An Introduction to...

An Introduction to the Physics of High Energy Accelerators

D.A. Edwards and M.J. Syphers

John Wiley & Sons, Inc., NY (1993)

In the beginning...

In 1986, during a trip to Snowmass, CO to attend a workshop related to the Superconducting Super Collider, we struck up a conversation regarding the possible content one would include in a textbook on accelerators. While many monographs existed which covered the topics of phase stability, strong focusing, synchrotron radiation, and so on, there was no classical-style textbook available, complete with homework problems, which could be used for teaching a course. This was what we set out to produce.

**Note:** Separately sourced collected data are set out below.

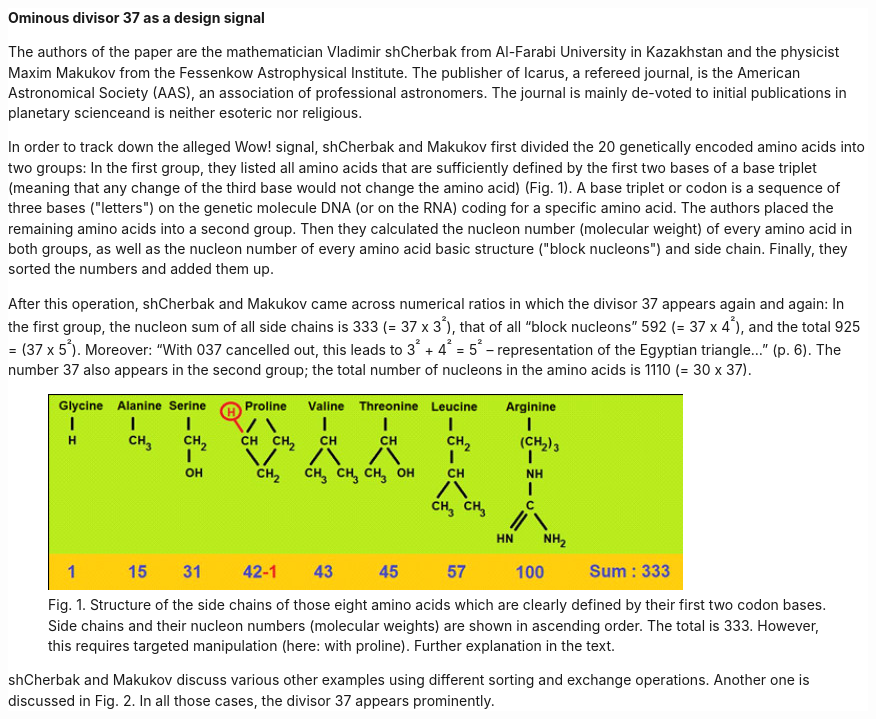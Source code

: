 

<strong>Ominous divisor 37 as a design signal</strong>


The authors of the paper are the mathematician Vladimir shCherbak from Al-Farabi University in Kazakhstan and the physicist Maxim Makukov from the Fessenkow Astrophysical Institute. The publisher of Icarus, a refereed journal, is the American Astronomical Society (AAS), an association of professional astronomers. The journal is mainly de-voted to initial publications in planetary scienceand is neither esoteric nor religious.


In order to track down the alleged Wow! signal, shCherbak and Makukov first divided the 20 genetically encoded amino acids into two groups: In the first group, they listed all amino acids that are sufficiently defined by the first two bases of a base triplet (meaning that any change of the third base would not change the amino acid) (Fig. 1). A base triplet or codon is a sequence of three bases ("letters") on the genetic molecule DNA (or on the RNA) coding for a specific amino acid. The authors placed the remaining amino acids into a second group. Then they calculated the nucleon number (molecular weight) of every amino acid in both groups, as well as the nucleon number of every amino acid basic structure ("block nucleons") and side chain. Finally, they sorted the numbers and added them up.


After this operation, shCherbak and Makukov came across numerical ratios in which the divisor 37 appears again and again: In the first group, the nucleon sum of all side chains is 333 (= 37 x 3<sup>²</sup>), that of all “block nucleons” 592 (= 37 x 4<sup>²</sup>), and the total 925 = (37 x 5<sup>²</sup>). Moreover: “With 037 cancelled out, this leads to 3<sup>²</sup> + 4<sup>²</sup> = 5<sup>²</sup> – representation of the Egyptian triangle…” (p. 6). The number 37 also appears in the second group; the total number of nucleons in the amino acids is 1110 (= 30 x 37).


 <figure>
<img src="/uploads/2021/Neukamm_Figure_1.jpg" alt="Side chains"/>
<figcaption> Fig. 1. Structure of the side chains of those eight amino acids which are clearly defined by their first two codon bases. Side chains and their nucleon numbers (molecular weights) are shown in ascending order. The total is 333. However, this requires targeted manipulation (here: with proline). Further explanation in the text.
</figcaption>
</figure>


shCherbak and Makukov discuss various other examples using different sorting and exchange operations. Another one is discussed in Fig. 2. In all those cases, the divisor 37 appears prominently.



<figure>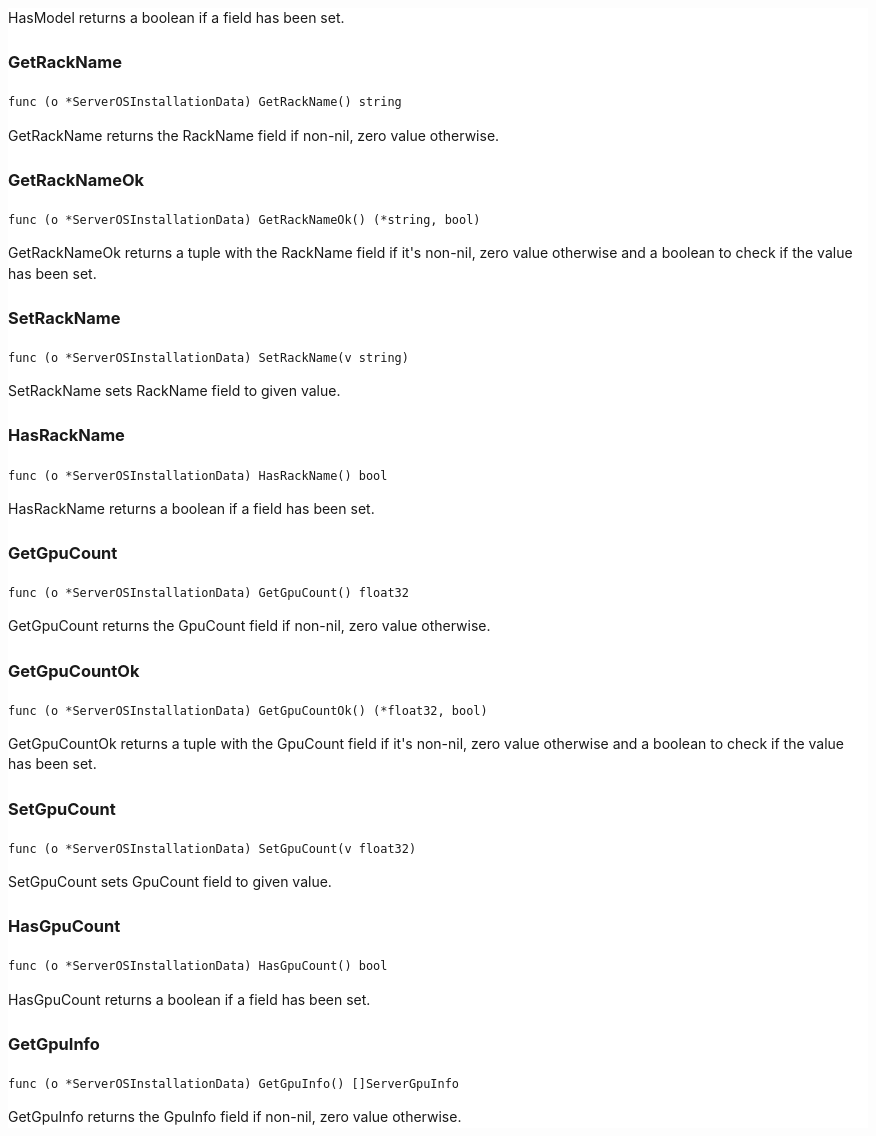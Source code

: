 HasModel returns a boolean if a field has been set.

### GetRackName

`func (o *ServerOSInstallationData) GetRackName() string`

GetRackName returns the RackName field if non-nil, zero value otherwise.

### GetRackNameOk

`func (o *ServerOSInstallationData) GetRackNameOk() (*string, bool)`

GetRackNameOk returns a tuple with the RackName field if it's non-nil, zero value otherwise
and a boolean to check if the value has been set.

### SetRackName

`func (o *ServerOSInstallationData) SetRackName(v string)`

SetRackName sets RackName field to given value.

### HasRackName

`func (o *ServerOSInstallationData) HasRackName() bool`

HasRackName returns a boolean if a field has been set.

### GetGpuCount

`func (o *ServerOSInstallationData) GetGpuCount() float32`

GetGpuCount returns the GpuCount field if non-nil, zero value otherwise.

### GetGpuCountOk

`func (o *ServerOSInstallationData) GetGpuCountOk() (*float32, bool)`

GetGpuCountOk returns a tuple with the GpuCount field if it's non-nil, zero value otherwise
and a boolean to check if the value has been set.

### SetGpuCount

`func (o *ServerOSInstallationData) SetGpuCount(v float32)`

SetGpuCount sets GpuCount field to given value.

### HasGpuCount

`func (o *ServerOSInstallationData) HasGpuCount() bool`

HasGpuCount returns a boolean if a field has been set.

### GetGpuInfo

`func (o *ServerOSInstallationData) GetGpuInfo() []ServerGpuInfo`

GetGpuInfo returns the GpuInfo field if non-nil, zero value otherwise.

A few weeks later, we had carved out an initial outline. Within one year, the U.S. Particle Accelerator School began to offer courses for college credit. We realized that the best way to develop the material was to teach it and we convinced Mel Month, the school director, to sign us up. The second USPAS to offer credit was held in June of 1988 at Cornell University, during which we taught our first course. The 20-30 pages of lecture notes we generated for that course were turned into a 100-page document for our next go-round two years later, at Harvard University. Soon after that, we had a 150-page document, of which we made copies and distributed for feedback. Augmented with material used for courses at Northwestern University, INFN-Trieste, The University of Hamburg, the University of Texas, and a course at SSC Laboratory, by the time we taught our third USPAS course, at Stanford in 1992, most of the book was complete. Wiley published the text in 1993, just months before the SSC was cancelled.

It is interesting to note that the two authors have never taught from the final text together, though each has used it separately, on occasion, in their teachings during the past 20+ years.